DATA TO EXAMINE section start
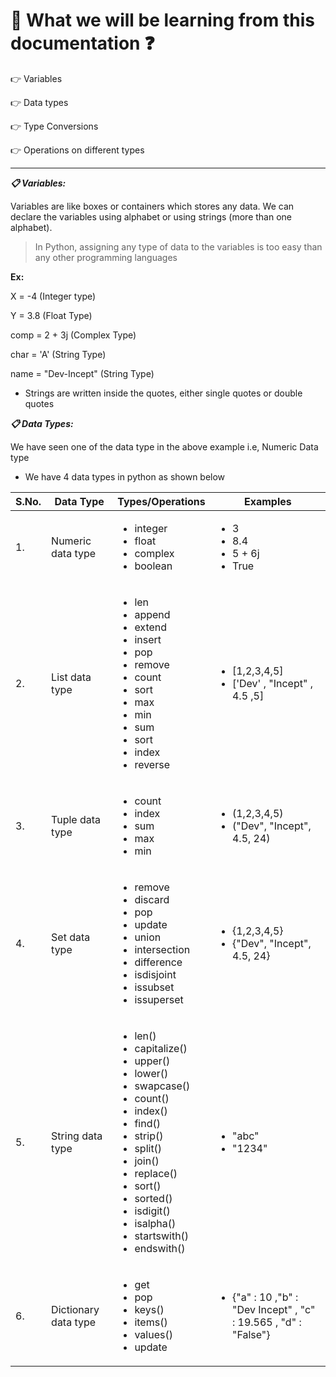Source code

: # :thinking: What we will be learning from this documentation :question:

 :point_right: Variables
 
 :point_right: Data types
 
 :point_right: Type Conversions
 
 :point_right: Operations on different types
 
 
 -----------------------------------------------------------------------------------------------

***:clipboard: Variables:***


Variables are like boxes or containers which stores any data. We can declare the variables using alphabet or using strings (more than one alphabet).

> In Python, assigning any type of data to the variables is too easy than any other programming languages 

**Ex:** 

X = -4 (Integer type)

Y = 3.8 (Float Type)

comp = 2 + 3j (Complex Type)

char = 'A' (String Type)

name = "Dev-Incept" (String Type) 

- Strings are written inside the quotes, either single quotes or double quotes


***:clipboard: Data Types:***

We have seen one of the data type in the above example i.e, Numeric Data type 

- We have 4 data types in python as shown below

| S.No.| Data Type | Types/Operations| Examples|
|------|-----------|----------|----------------|
|   1. | Numeric data type  | <ul><li>integer</li><li>float</li><li>complex</li><li>boolean</li>| <ul><li>3</li><li>8.4</li><li>5 + 6j</li><li>True</li></ul>
 |   2. | List data type    | <ul><li>len</li><li>append</li><li>extend</li><li>insert</li><li>pop</li><li>remove</li><li>count</li><li>sort</li><li>max</li><li>min</li><li>sum</li><li>sort</li><li>index</li><li>reverse</li></ul> | <ul><li>[1,2,3,4,5]</li><li>['Dev' , "Incept" , 4.5 ,5]
 |   3. | Tuple data type   | <ul><li>count</li><li>index</li><li>sum</li><li>max</li><li>min</li></ul> | <ul><li>(1,2,3,4,5)</li><li>("Dev", "Incept", 4.5, 24)</li></ul>
 |   4. | Set data type      | <ul><li>remove</li><li>discard</li><li>pop</li><li>update</li><li>union</li><li>intersection</li><li>difference</li><li>isdisjoint</li><li>issubset</li><li>issuperset</li></ul> | <ul><li>{1,2,3,4,5}</li><li>{"Dev", "Incept", 4.5, 24}</li></ul>
 |   5. | String data type   | <ul><li>len()</li><li>capitalize()</li><li>upper()</li><li>lower()</li><li>swapcase()</li><li>count()</li><li>index()</li><li>find()</li><li>strip()</li><li>split()</li><li>join()</li><li>replace()</li><li>sort()</li><li>sorted()</li><li>isdigit()</li><li>isalpha()</li><li>startswith()</li><li>endswith()</li>|<ul><li>"abc"</li><li>"1234"</li></ul>
 |   6. | Dictionary data type | <ul><li>get</li><li>pop</li><li>keys()</li><li>items()</li><li>values()</li><li>update</li></ul> | <ul><li> {"a" : 10 ,"b" : "Dev Incept" , "c" : 19.565 , "d" : "False"} </li></ul>
                          
























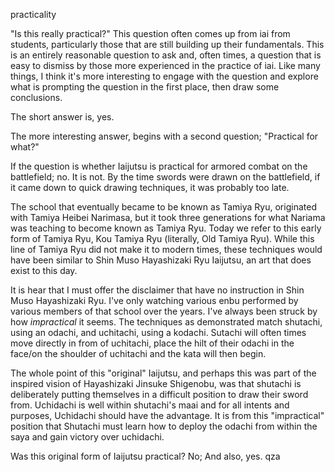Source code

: practicality

"Is this really practical?" This question often comes up from iai from students, particularly those that are still building up their fundamentals. This is an entirely reasonable question to ask and, often times, a question that is easy to dismiss by those more experienced in the practice of iai. Like many things, I think it's more interesting to engage with the question and explore what is prompting the question in the first place, then draw some conclusions.

The short answer is, yes.

The more interesting answer, begins with a second question; "Practical for what?"

If the question is whether Iaijutsu is practical for armored combat on the battlefield; no. It is not. By the time swords were drawn on the battlefield, if it came down to quick drawing techniques, it was probably too late.

The school that eventually became to be known as Tamiya Ryu, originated with Tamiya Heibei Narimasa, but it took three generations for what Nariama was teaching to become known as Tamiya Ryu. Today we refer to this early form of Tamiya Ryu, Kou Tamiya Ryu (literally, Old Tamiya Ryu). While this line of Tamiya Ryu did not make it to modern times, these techniques would have been similar to Shin Muso Hayashizaki Ryu Iaijutsu, an art that does exist to this day.

It is hear that I must offer the disclaimer that have no instruction in Shin Muso Hayashizaki Ryu. I've only watching various enbu performed by various members of that school over the years. I've always been struck by how _impractical_ it seems. The techniques as demonstrated match shutachi, using an odachi, and uchitachi, using a kodachi. Sutachi will often times move directly in from of uchitachi, place the hilt of their odachi in the face/on the shoulder of uchitachi and the kata will then begin.

The whole point of this "original" Iaijutsu, and perhaps this was part of the inspired vision of Hayashizaki Jinsuke Shigenobu, was that shutachi is deliberately putting themselves in a difficult position to draw their sword from. Uchidachi is well within shutachi's maai and for all intents and purposes, Uchidachi should have the advantage. It is from this "impractical" position that Shutachi must learn how to deploy the odachi from within the saya and gain victory over uchidachi.

Was this original form of Iaijutsu practical? No; And also, yes.
qza
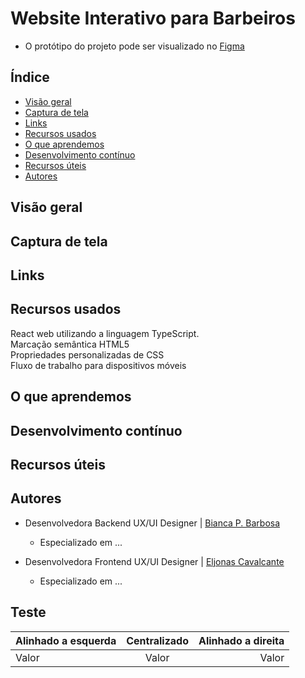 # Website Interativo para Barbeiros
  * O protótipo do projeto pode ser visualizado no [Figma](https://www.figma.com/file/BXCihtXXh9p37lGsENV614/GoBarber?node-id=34%3A1180)

## Índice

  - [Visão geral](#visao-geral)
  - [Captura de tela](#captura-de-tela)
  - [Links](#links)
  - [Recursos usados](#recursos-usados)
  - [O que aprendemos](#o-que-aprendemos)
  - [Desenvolvimento contínuo](#Desenvolvimento-contínuo)
  - [Recursos úteis](#Recursos-uteis)
  - [Autores](#autores)

## Visão geral

## Captura de tela

## Links

## Recursos usados

React web utilizando a linguagem TypeScript. <br>
Marcação semântica HTML5 <br>
Propriedades personalizadas de CSS <br>
Fluxo de trabalho para dispositivos móveis <br>


## O que aprendemos

## Desenvolvimento contínuo

## Recursos úteis

## Autores



* Desenvolvedora Backend  UX/UI Designer | [Bianca P. Barbosa](https://github.com/biancapb)
  * Especializado em ...

* Desenvolvedora Frontend UX/UI Designer |  [Eljonas Cavalcante](https://github.com/EljonasCavalcante)
  * Especializado em ...

## Teste

Alinhado a esquerda | Centralizado | Alinhado a direita
:--------- | :------: | -------:
Valor | Valor | Valor




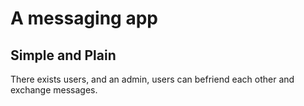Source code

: # A messaging app

## Simple and Plain

There exists users, and an admin, users can befriend each other and exchange messages.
DATA TO EXAMINE section end
WHAT TO PRODUCE
What belongs in the answer is each line from the listing above that contains "contínuo".

RESULT
  - [Desenvolvimento contínuo](#Desenvolvimento-contínuo)
## Desenvolvimento contínuo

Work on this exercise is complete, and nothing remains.